A friend and I removed a rucksack full of rotting timber (and one scaffold pole that was really weak and malleable) from Thronton Hall and the foot of the entrance shaft of Large Pot. Another bag full of rubbish was removed from the Daylight Series in Low Douk, our second trip. These were mainly plastics and galvanised wire as the other rotting iron work collapsed on being touched. The chamber still has a lot of plastics and rotting wood and metals scattered around; camouflaged with the rest of the surroundings. You almost won't notice if you are not alert to them ;) ! We hauled out as much as possible with the space we had left in our bags.



Here's a photo of your spoils - well done!  Regards, Pegasus  :)


Staff member
Well done caveMonkey and friend.  A 50l waterproof Exped work and rescue rucksack valued at ?80 is yours. Very useful sack for carrying your caving kit to the entrance or for bringing back even more rubbish.  PM to arrange delivery.

As well as these two caves I expect this isn't the first time you have pulled out crap from a cave  ;).  Keep up the good work.




New member
A handful of us from York Uni were down Rowten today, and noticed how much crap was down there. We collected a heap of feed bags, old tins, batteries, and a roll of what looks like red linoleum, from various places in the cave. It was quite amusing watching people prussik out the entrance with a heap of linoleum dangling from them!

Here's a picture of us looking unimpressed.



Staff member
Wow, well done you all  (y).

It's amazing how much crap is down these caves when you start to look for it.  Could you make use of a Petzl Classic tackle bag worth ?70 - it's yours.  I hope this will encourage you to do more.  PM me to arrange collection.



New member
Fantastic! We absolutely could.
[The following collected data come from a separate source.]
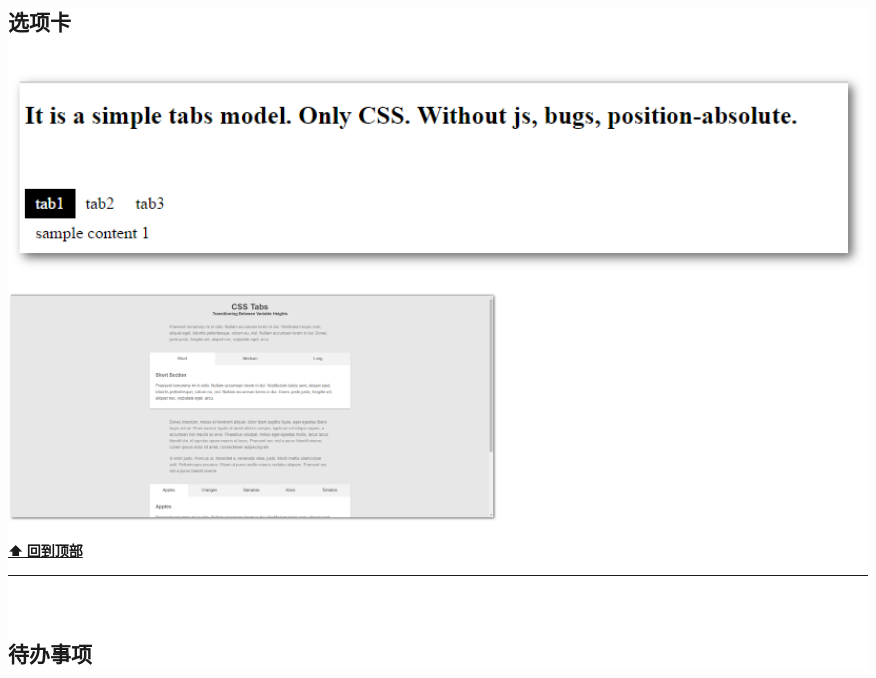 ## <a id="Tabs"></a>选项卡

[<img src="images/tabs.png" height="230" title="Demo 1">](https://codepen.io/llgruff/pen/ZGBxOa)
[<img src="images/tabs2.png" height="230" title="Demo 2">](https://codepen.io/fusco/pen/Wvzjrm)

**[⬆ 回到顶部](#quick-links)**

***
&nbsp;

## <a id="Todo"></a>待办事项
The state of our club tackle sacks is a constant source of embarrassment.

Thanks very much!


This specific mine in Devon took me three months to clear the shaft out. this was done as a project not only to gain access to the mine but also to preserve it for further generations. since then we have dug, bolted and built a scaffolding platform to gain further access to the deeper workings and it all paid off when we discovered loads of new passage never seen before.  I don't have any before or after photos, but i have a few of during, the first pic is on day 3 of clearing and the third is day 7.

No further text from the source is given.